A story about blameless post-mortems
A told B and B told C, ‘I’ll meet you at the top of the coconut tree. “Whee!” said D to E F G, “I’ll beat you to the top of the coconut tree.” Chicka chicka boom boom! Will there be enough room?
You just launched a Hot new product or feature. People are Interested, and you Just got a call from Kyle in Legal. A digital Media News Outlet wants to Publish a story, and Kyle wants to make sure you’re Qualified to take the interview. Your marketing team just Released a stellar Strategy and it’s Taking off like a rocket. Usage is up and the team is feeling Victorious.
Still more — W! and X Y Z! The whole alphabet up the — Oh, no! Chicka Chicka… BOOM! BOOM!
Your servers can’t handle the load. Pagers are going off everywhere. Customer success is rattled, the executives want to know when the system will be back online, and finance is counting every penny of lost revenue while you get the incident under control. How will you and your team react?
Here’s a few tips from Chicka Chicka Boom Boom, a children’s book by Bill Martin Jr and John Archambault, illustrated by Lois Ehlert.

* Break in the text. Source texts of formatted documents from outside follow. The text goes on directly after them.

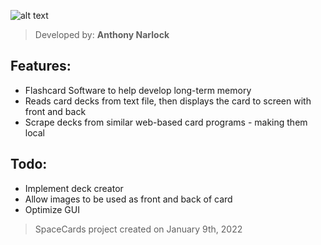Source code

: ![alt text](https://i.imgur.com/YAyoFpK.png)

> Developed by: <b>Anthony Narlock</b>

## Features:
- Flashcard Software to help develop long-term memory
- Reads card decks from text file, then displays the card to screen with front and back
- Scrape decks from similar web-based card programs - making them local

## Todo:
- Implement deck creator
- Allow images to be used as front and back of card
- Optimize GUI

> SpaceCards project created on January 9th, 2022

Skit skat skoodle doot. Flip flop flee.
The mama and papa letters in Chicka Chicka Boom Boom don’t panic. They move urgently, but confidently to help their little dears. Having plans and procedures in place before a big launch allows you to respond quickly and urgently, while still maintaining a semblance of business as usual.
As part of your launch planning process, invite a cross-functional team to imagine all the reasons your project could turn into a miserable failure. Then figure out how you can prevent those problems now, while there’s still time. This practice is called a pre-mortem exercise, and there’s lots of templates for how to run one effectively.
Identify what monitoring you’ll need in place to have an early warning system before things go BOOM! Set up PagerDuty to promptly notify key individuals on the team if they do, and maintain playbooks with step-by-step instructions so anyone can spin up more servers, reboot a database, shut down a security threat or perform other common troubleshooting actions.